Initial commit: Jarvis Memory system

2026-02-23 12:13:04 -06:00
commit e8854cd959
72 changed files with 14801 additions and 0 deletions
--- a/skills/qdrant-memory/scripts/store_conversation.py
+++ b/skills/qdrant-memory/scripts/store_conversation.py
@@ -0,0 +1,303 @@
+#!/usr/bin/env python3
+"""
+Conversation Memory Capture - Store conversational turns to Qdrant
+
+This script stores the full conversational context (user messages + AI responses)
+as atomic facts in Qdrant, not just summaries written to daily logs.
+
+Usage:
+    store_conversation.py "User message" "AI response" --date 2026-02-15 --tags "workflow"
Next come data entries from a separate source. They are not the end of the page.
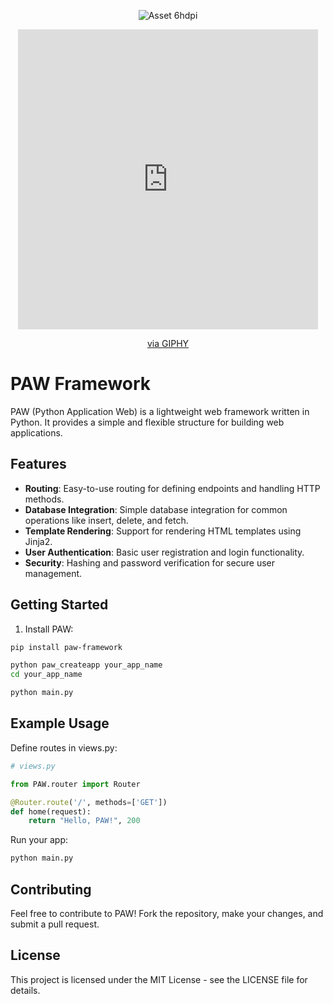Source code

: <div align="center">
    
![Asset 6hdpi](https://github.com/pyquinnnarlo/PAW/assets/105549100/fb38796c-be47-493e-8315-242e8b69431d)


<script type="text/javascript" src="https://cdnjs.buymeacoffee.com/1.0.0/button.prod.min.js" data-name="bmc-button" data-slug="teachmentor" data-color="#5F7FFF" data-emoji="🍕"  data-font="Arial" data-text="Buy me a pizza" data-outline-color="#000000" data-font-color="#ffffff" data-coffee-color="#FFDD00" ></script>


[<iframe src="https://giphy.com/embed/513lZvPf6khjIQFibF" width="480" height="480" frameBorder="0" class="giphy-embed" allowFullScreen></iframe><p><a href="https://giphy.com/gifs/buymeacoffee-buy-me-a-coffee-support-513lZvPf6khjIQFibF">via GIPHY</a></p>](https://media.giphy.com/media/513lZvPf6khjIQFibF/giphy.gif)



</div>

# PAW Framework


PAW (Python Application Web) is a lightweight web framework written in Python. It provides a simple and flexible structure for building web applications.


## Features

- **Routing**: Easy-to-use routing for defining endpoints and handling HTTP methods.
- **Database Integration**: Simple database integration for common operations like insert, delete, and fetch.
- **Template Rendering**: Support for rendering HTML templates using Jinja2.
- **User Authentication**: Basic user registration and login functionality.
- **Security**: Hashing and password verification for secure user management.

## Getting Started

1. Install PAW:

```bash
pip install paw-framework
```

```bash
python paw_createapp your_app_name
cd your_app_name
```


```bash
python main.py
```

## Example Usage

Define routes in views.py:

```python
# views.py

from PAW.router import Router

@Router.route('/', methods=['GET'])
def home(request):
    return "Hello, PAW!", 200
```

Run your app:

```bash
python main.py
```


## Contributing
Feel free to contribute to PAW! Fork the repository, make your changes, and submit a pull request.

## License
This project is licensed under the MIT License - see the LICENSE file for details.
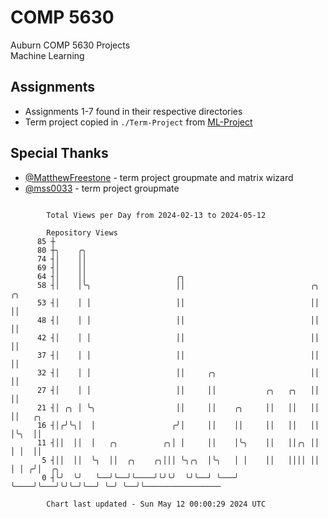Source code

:# COMP 5630
Auburn COMP 5630 Projects  
Machine Learning

## Assignments
- Assignments 1-7 found in their respective directories
- Term project copied in `./Term-Project` from [ML-Project](https://github.com/wumphlett/ML-Project)

## Special Thanks
- [@MatthewFreestone](https://github.com/MatthewFreestone) - term project groupmate and matrix wizard
- [@mss0033](https://github.com/mss0033) - term project groupmate

```

        Total Views per Day from 2024-02-13 to 2024-05-12

        Repository Views
      85 ┼
      80 ┼╮    ╭╮
      74 ┤│    ││
      69 ┤│    ││
      64 ┤│    ││                    ╭╮
      58 ┤│    │╰╮                   ││                            ╭╮  ╭╮
      53 ┤│    │ │                   ││                            ││  ││
      48 ┤│    │ │                   ││                            ││  ││
      42 ┤│    │ │                   ││                            ││  ││
      37 ┤│    │ │                   ││                            ││  ││
      32 ┤│    │ │                   ││     ╭╮                     ││  ││
      27 ┤│    │ │                   ││     ││           ╭╮   ╭╮   ││  ││
      21 ┤│ ╭╮ │ ╰╮                  ││     ││    ╭╮     ││   ││   ││  ││   ╭╮
      16 ┤│╭╯╰╮│  │                 ╭╯│     ││    ││     ││   ││   ││  │╰╮  ││
      11 ┤││  ││  │   ╭╮          ╭╮│ │     ││    │╰╮    ││   ││╭╮ ││  │ │  ││
       5 ┤││  ││  ╰╮  ││  ╭╮    ╭╮│││ ╰╮╭╮  │╰╮   │ │    ││   ││││ ││  │ │ ╭╯│  ╭╮
       0 ┤╰╯  ╰╯   ╰──╯╰──╯╰────╯╰╯╰╯  ╰╯╰──╯ ╰───╯ ╰────╯╰───╯╰╯╰─╯╰──╯ ╰─╯ ╰──╯╰─────────────────

        Chart last updated - Sun May 12 00:00:29 2024 UTC
        
```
+    store_conversation.py --file conversation.json  # Batch mode
+
+Features:
+    - Stores both user queries and AI responses
+    - Generates embeddings for semantic search
+    - Links related turns with conversation IDs
+    - Extracts facts from responses automatically
+"""
+
+import argparse
+import json
+import os
+import sys
+import urllib.request
+import urllib.error
+import uuid
+from datetime import datetime
+from typing import List, Optional, Dict, Any
+
+QDRANT_URL = "http://10.0.0.40:6333"
+COLLECTION_NAME = "kimi_memories"
+OLLAMA_URL = "http://localhost:11434/v1"
+
+
+def get_embedding(text: str) -> Optional[List[float]]:
+    """Generate embedding using snowflake-arctic-embed2"""
+    data = json.dumps({
+        "model": "snowflake-arctic-embed2",
+        "input": text[:8192]
+    }).encode()
+    
+    req = urllib.request.Request(
+        f"{OLLAMA_URL}/embeddings",
+        data=data,
+        headers={"Content-Type": "application/json"}
+    )
+    
+    try:
+        with urllib.request.urlopen(req, timeout=30) as response:
+            result = json.loads(response.read().decode())
+            return result["data"][0]["embedding"]
+    except Exception as e:
+        print(f"Error generating embedding: {e}", file=sys.stderr)
+        return None
+
+
+def extract_tags(text: str, date_str: str) -> List[str]:
+    """Extract relevant tags from text"""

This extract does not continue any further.